Menos estudantes colocados no ensino superior? Não é por acaso

Os resultados da primeira fase do Concurso Nacional de Acesso, divulgados a 24 de Agosto, revelaram uma realidade decepcionante – o número de estudantes colocados foi cerca de 44 mil, registando o menor número de colocações no ensino superior em quase uma década (fruto, sobretudo, de um decréscimo nas candidaturas). Acrescido a esta questão, a quantidade de estudantes colocados nas universidades em situação de carência económica voltou, também ela, a diminuir, evidenciando um caminho de elitização do ensino superior que os vários governos têm percorrido ao longo dos anos. Mas porquê?
Desde logo, é imperativo esclarecer que o regime de acesso ao ensino superior a partir do secundário, também ele, voltou a mudar. Este ano, a realização de exames nacionais tornou a ser obrigatória para a conclusão da escolaridade, substituindo a sua utilidade única (dos últimos anos) enquanto mera prova de acesso e exercendo um novo peso na média interna dos alunos. Deste modo, até a realização do exame de Português voltou a ser obrigatória para todas as áreas de estudo.

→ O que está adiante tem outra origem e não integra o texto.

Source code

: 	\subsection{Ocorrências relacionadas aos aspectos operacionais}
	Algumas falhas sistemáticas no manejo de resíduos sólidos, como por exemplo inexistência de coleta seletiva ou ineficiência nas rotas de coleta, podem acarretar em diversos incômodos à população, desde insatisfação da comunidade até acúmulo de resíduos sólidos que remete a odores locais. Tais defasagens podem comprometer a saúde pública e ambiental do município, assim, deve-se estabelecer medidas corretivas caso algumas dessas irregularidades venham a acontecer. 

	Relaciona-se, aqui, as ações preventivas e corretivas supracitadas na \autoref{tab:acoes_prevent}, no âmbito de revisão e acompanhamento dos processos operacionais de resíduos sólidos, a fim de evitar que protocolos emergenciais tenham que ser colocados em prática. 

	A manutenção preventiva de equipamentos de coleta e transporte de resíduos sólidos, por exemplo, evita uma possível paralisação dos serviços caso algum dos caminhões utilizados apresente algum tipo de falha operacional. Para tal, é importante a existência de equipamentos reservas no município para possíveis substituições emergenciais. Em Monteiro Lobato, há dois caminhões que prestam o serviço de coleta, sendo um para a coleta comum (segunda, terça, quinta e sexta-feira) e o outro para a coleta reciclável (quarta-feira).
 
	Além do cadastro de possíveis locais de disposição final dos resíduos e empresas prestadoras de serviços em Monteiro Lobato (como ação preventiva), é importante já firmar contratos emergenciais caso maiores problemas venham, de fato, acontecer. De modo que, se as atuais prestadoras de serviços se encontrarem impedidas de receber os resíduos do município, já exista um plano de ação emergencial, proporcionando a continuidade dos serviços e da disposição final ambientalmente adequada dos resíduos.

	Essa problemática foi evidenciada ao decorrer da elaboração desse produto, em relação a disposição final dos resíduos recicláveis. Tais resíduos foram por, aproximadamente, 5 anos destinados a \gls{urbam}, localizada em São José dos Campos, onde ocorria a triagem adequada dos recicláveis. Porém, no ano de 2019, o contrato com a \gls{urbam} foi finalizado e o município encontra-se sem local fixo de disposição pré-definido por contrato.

Este pode afigurar-se como um primeiro motivo pelo qual o número de candidaturas e colocações foi reduzido – um instrumento único de suposta universalidade que condena um trabalho continuado ao longo de três anos a meras horas à frente de um papel. Basta um pico de nervosismo ou uma distracção num exame nacional para pôr o futuro académico de um estudante em banho-maria durante mais um ano, ou pior. Reforçando o seu peso nas condições de acesso ao ensino superior, é natural que este instrumento se torne um condicionante desigualitário – embora concebido, supostamente, para colmatar as discrepâncias entre escolas públicas e privadas, ignora o grau preparação (ou falta dela) que um aluno recebe quando não tem professor a uma ou mais disciplinas ou, por outro lado, acesso a uma preparação continuada para exame (é ainda de notar a questão das explicações, reservadas a quem as pode pagar).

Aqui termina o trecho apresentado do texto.